[PROBLEM TO WORK ON]: Copy each line of the records that includes "Maximal".

[TASK INPUTS]:

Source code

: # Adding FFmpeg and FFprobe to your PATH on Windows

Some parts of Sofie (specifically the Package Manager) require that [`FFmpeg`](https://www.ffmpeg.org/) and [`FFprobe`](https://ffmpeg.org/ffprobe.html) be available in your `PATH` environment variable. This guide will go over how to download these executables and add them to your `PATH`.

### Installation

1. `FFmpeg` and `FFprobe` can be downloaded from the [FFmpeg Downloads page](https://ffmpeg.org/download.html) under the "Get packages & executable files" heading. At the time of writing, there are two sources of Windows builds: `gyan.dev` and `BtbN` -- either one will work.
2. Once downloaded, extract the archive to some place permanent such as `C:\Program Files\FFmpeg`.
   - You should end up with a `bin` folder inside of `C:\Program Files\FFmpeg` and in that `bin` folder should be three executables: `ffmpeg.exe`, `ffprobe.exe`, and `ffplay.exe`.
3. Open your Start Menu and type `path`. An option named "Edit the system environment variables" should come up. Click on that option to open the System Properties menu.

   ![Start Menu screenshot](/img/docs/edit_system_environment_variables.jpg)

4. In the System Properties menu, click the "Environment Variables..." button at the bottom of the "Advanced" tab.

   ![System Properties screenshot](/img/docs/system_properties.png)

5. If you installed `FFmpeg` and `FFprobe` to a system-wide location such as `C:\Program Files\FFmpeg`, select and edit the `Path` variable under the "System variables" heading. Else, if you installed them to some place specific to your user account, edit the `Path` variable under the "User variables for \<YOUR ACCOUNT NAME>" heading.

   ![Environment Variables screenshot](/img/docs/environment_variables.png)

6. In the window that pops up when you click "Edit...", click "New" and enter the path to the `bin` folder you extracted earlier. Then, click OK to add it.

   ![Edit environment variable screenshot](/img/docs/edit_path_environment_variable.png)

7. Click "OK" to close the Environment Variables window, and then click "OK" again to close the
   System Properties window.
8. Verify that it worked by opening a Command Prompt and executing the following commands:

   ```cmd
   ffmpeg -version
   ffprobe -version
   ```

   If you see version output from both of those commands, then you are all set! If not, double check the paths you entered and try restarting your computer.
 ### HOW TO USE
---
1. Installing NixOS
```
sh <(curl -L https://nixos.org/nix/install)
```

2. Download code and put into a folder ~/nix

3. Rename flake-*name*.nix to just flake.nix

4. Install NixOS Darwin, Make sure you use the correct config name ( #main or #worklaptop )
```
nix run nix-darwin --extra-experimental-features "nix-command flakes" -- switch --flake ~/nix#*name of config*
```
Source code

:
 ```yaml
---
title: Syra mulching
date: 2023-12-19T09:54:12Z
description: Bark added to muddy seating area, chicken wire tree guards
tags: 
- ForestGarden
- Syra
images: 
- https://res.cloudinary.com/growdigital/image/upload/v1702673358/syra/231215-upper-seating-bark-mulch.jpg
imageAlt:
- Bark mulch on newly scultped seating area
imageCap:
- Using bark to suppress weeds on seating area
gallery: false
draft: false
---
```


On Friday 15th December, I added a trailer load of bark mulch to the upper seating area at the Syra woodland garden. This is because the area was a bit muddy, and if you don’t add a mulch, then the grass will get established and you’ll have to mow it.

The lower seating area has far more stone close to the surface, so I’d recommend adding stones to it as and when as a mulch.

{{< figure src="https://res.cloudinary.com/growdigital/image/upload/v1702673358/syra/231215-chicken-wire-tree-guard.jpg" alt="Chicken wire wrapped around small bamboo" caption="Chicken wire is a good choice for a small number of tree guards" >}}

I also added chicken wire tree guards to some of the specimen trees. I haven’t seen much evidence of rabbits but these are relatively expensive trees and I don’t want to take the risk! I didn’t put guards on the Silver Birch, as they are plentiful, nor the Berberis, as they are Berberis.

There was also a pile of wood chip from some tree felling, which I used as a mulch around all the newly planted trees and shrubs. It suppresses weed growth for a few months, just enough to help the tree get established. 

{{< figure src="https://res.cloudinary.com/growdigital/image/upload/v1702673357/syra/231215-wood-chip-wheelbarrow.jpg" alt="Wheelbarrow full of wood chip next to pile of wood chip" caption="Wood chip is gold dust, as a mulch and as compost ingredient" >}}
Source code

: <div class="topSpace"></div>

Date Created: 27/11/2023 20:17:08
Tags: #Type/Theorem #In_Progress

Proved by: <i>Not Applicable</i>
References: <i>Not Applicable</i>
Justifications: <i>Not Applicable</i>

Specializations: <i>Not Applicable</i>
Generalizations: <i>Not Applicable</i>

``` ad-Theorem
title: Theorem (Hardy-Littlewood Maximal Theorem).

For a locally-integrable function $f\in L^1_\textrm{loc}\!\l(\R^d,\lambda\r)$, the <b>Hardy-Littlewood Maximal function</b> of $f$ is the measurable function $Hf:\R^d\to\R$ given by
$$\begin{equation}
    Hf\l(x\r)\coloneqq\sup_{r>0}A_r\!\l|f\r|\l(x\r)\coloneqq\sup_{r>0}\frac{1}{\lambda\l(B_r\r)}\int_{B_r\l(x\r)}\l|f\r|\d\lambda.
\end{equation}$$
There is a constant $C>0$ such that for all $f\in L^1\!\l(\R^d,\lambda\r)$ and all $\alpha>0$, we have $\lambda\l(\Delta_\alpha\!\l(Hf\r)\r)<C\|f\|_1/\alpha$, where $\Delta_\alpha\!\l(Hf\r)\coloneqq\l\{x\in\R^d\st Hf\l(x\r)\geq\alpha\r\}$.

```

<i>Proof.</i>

[TASK SOLUTION]:
title: Theorem (Hardy-Littlewood Maximal Theorem).
For a locally-integrable function $f\in L^1_\textrm{loc}\!\l(\R^d,\lambda\r)$, the <b>Hardy-Littlewood Maximal function</b> of $f$ is the measurable function $Hf:\R^d\to\R$ given by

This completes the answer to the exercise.